EXERCISE – Your answer should be the records below, written out exactly.

Data items –
<<<<
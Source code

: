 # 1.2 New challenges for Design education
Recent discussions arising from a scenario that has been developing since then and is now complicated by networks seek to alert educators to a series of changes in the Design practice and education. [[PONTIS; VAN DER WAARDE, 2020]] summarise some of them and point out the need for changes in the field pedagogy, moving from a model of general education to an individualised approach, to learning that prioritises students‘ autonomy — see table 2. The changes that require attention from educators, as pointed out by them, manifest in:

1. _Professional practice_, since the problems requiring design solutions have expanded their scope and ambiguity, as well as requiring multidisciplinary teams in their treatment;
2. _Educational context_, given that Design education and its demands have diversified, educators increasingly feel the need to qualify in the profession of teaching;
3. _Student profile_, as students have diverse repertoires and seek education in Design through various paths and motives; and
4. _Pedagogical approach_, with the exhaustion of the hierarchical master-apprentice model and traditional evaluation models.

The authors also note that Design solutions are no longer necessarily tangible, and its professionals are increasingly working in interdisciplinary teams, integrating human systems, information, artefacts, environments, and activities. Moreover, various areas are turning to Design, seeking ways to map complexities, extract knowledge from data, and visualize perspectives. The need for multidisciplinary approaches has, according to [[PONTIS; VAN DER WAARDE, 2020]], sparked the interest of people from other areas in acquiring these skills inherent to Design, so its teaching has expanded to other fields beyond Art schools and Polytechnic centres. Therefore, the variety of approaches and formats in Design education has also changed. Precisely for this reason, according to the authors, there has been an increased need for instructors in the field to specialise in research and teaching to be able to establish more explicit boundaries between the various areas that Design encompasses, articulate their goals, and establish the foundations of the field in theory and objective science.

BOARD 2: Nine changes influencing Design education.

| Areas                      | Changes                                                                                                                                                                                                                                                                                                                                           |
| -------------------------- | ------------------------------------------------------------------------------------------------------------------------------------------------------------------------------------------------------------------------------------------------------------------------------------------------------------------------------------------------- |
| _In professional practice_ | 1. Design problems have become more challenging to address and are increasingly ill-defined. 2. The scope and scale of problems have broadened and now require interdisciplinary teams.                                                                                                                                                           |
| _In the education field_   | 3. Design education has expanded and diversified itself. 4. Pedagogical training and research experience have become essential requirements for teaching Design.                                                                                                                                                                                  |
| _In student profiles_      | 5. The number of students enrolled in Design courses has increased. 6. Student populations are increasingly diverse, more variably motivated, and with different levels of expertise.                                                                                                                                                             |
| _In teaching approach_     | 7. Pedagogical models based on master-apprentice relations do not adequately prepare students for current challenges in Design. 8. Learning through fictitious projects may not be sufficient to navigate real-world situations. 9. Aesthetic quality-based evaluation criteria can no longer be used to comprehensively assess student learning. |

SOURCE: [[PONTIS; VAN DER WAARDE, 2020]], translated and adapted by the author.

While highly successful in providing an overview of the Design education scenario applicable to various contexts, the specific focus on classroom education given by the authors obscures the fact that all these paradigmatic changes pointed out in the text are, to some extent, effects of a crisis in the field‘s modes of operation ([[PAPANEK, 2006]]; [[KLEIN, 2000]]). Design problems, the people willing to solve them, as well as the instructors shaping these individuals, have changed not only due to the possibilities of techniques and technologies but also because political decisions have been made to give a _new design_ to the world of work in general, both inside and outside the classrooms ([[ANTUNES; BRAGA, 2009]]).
>>>>
ANSWER BOX –
Source code

: # 1.2 New challenges for Design education
Recent discussions arising from a scenario that has been developing since then and is now complicated by networks seek to alert educators to a series of changes in the Design practice and education. [[PONTIS; VAN DER WAARDE, 2020]] summarise some of them and point out the need for changes in the field pedagogy, moving from a model of general education to an individualised approach, to learning that prioritises students‘ autonomy — see table 2. The changes that require attention from educators, as pointed out by them, manifest in:

1. _Professional practice_, since the problems requiring design solutions have expanded their scope and ambiguity, as well as requiring multidisciplinary teams in their treatment;
2. _Educational context_, given that Design education and its demands have diversified, educators increasingly feel the need to qualify in the profession of teaching;
3. _Student profile_, as students have diverse repertoires and seek education in Design through various paths and motives; and
4. _Pedagogical approach_, with the exhaustion of the hierarchical master-apprentice model and traditional evaluation models.

The authors also note that Design solutions are no longer necessarily tangible, and its professionals are increasingly working in interdisciplinary teams, integrating human systems, information, artefacts, environments, and activities. Moreover, various areas are turning to Design, seeking ways to map complexities, extract knowledge from data, and visualize perspectives. The need for multidisciplinary approaches has, according to [[PONTIS; VAN DER WAARDE, 2020]], sparked the interest of people from other areas in acquiring these skills inherent to Design, so its teaching has expanded to other fields beyond Art schools and Polytechnic centres. Therefore, the variety of approaches and formats in Design education has also changed. Precisely for this reason, according to the authors, there has been an increased need for instructors in the field to specialise in research and teaching to be able to establish more explicit boundaries between the various areas that Design encompasses, articulate their goals, and establish the foundations of the field in theory and objective science.

BOARD 2: Nine changes influencing Design education.

| Areas                      | Changes                                                                                                                                                                                                                                                                                                                                           |
| -------------------------- | ------------------------------------------------------------------------------------------------------------------------------------------------------------------------------------------------------------------------------------------------------------------------------------------------------------------------------------------------- |
| _In professional practice_ | 1. Design problems have become more challenging to address and are increasingly ill-defined. 2. The scope and scale of problems have broadened and now require interdisciplinary teams.                                                                                                                                                           |
| _In the education field_   | 3. Design education has expanded and diversified itself. 4. Pedagogical training and research experience have become essential requirements for teaching Design.                                                                                                                                                                                  |
| _In student profiles_      | 5. The number of students enrolled in Design courses has increased. 6. Student populations are increasingly diverse, more variably motivated, and with different levels of expertise.                                                                                                                                                             |
| _In teaching approach_     | 7. Pedagogical models based on master-apprentice relations do not adequately prepare students for current challenges in Design. 8. Learning through fictitious projects may not be sufficient to navigate real-world situations. 9. Aesthetic quality-based evaluation criteria can no longer be used to comprehensively assess student learning. |

SOURCE: [[PONTIS; VAN DER WAARDE, 2020]], translated and adapted by the author.

While highly successful in providing an overview of the Design education scenario applicable to various contexts, the specific focus on classroom education given by the authors obscures the fact that all these paradigmatic changes pointed out in the text are, to some extent, effects of a crisis in the field‘s modes of operation ([[PAPANEK, 2006]]; [[KLEIN, 2000]]). Design problems, the people willing to solve them, as well as the instructors shaping these individuals, have changed not only due to the possibilities of techniques and technologies but also because political decisions have been made to give a _new design_ to the world of work in general, both inside and outside the classrooms ([[ANTUNES; BRAGA, 2009]]).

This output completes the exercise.